Our paths continued to cross over the years as Brewer settled into the Seattle Blues scene as a major player. I have a tape of a jam in Twist Turner's basement in the north end, just before Twist pushed off for Chicago to seek his fortune, with Brewer, Isaac and Brian Butler all playing guitars together, making a hellacious, wonderful racket - screaming Blues like you rarely hear in a more civilized Seattle of 2005.
I was hanging out on a break at the Salmon Bay Eagles last week when a friend of mine gave me a copy of Brewer's (right, at the Jolly Roger Roadhouse in Seattle in the mid-'80s) new CD and said "here - you have got to have this." Okay...I took it home and put it on, and you know what? This is a really good CD. I mean a really good CD. This is not another local blues band CD - you know what I'm saying - a relatively unadorned, low budget, live in the studio, what-you-hear-is-what-you-get any night out in the clubs type-CD. This is an album of good songs - a mix of covers and original tunes - with creative arrangements, and good engineering and production. Some songs have a very cool wall-of-sound effect - layers of guitars in harmony, a solid horn section that sounds like Phil Spector himself at the board; these are compositions, obviously approached song-by-song with as much time, energy, and creative thinking as necessary given to each one to make the man happy! Listening to this album over and over hearkens back to a time for me when I would anxiously be awaiting a new release from Freddie King, or Albert Collins, or the Allman Brothers Band, and as soon as I had my hands on it, I would just play it non-stop until I'd crawled all the way inside and the cuts were as broken-in and familiar as a good pair of boots.

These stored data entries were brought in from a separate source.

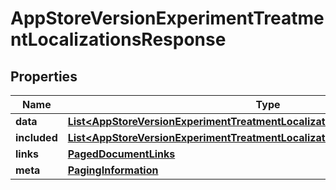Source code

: 

# AppStoreVersionExperimentTreatmentLocalizationsResponse


## Properties

| Name | Type | Description | Notes |
|------------ | ------------- | ------------- | -------------|
|**data** | [**List&lt;AppStoreVersionExperimentTreatmentLocalization&gt;**](AppStoreVersionExperimentTreatmentLocalization.md) |  |  |
|**included** | [**List&lt;AppStoreVersionExperimentTreatmentLocalizationsResponseIncludedInner&gt;**](AppStoreVersionExperimentTreatmentLocalizationsResponseIncludedInner.md) |  |  [optional] |
|**links** | [**PagedDocumentLinks**](PagedDocumentLinks.md) |  |  |
|**meta** | [**PagingInformation**](PagingInformation.md) |  |  [optional] |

Brewer's always interesting take on the Blues is strongly in evidence here - listen to what he has done with an old saw like "Walkin' By Myself" - a tune you've heard hundreds of times if you've been around Seattle Blues for any time at all - and yet, with Brewer's able hands and well-worn voice on the job, it sounds fresh and new. Another familiar tune, the old Animal's hit, "Don't Let Me Be Misunderstood," is given new life, in a convincing reading that, like all of Brewer's music, seems to come straight at you, from the heart. One of Chuck Berry's several delightful continental-flavored songs, "You Never Can Tell," gets the full studio treatment here - horns, vocal chorus, big fat sound - and the result works just great in my book.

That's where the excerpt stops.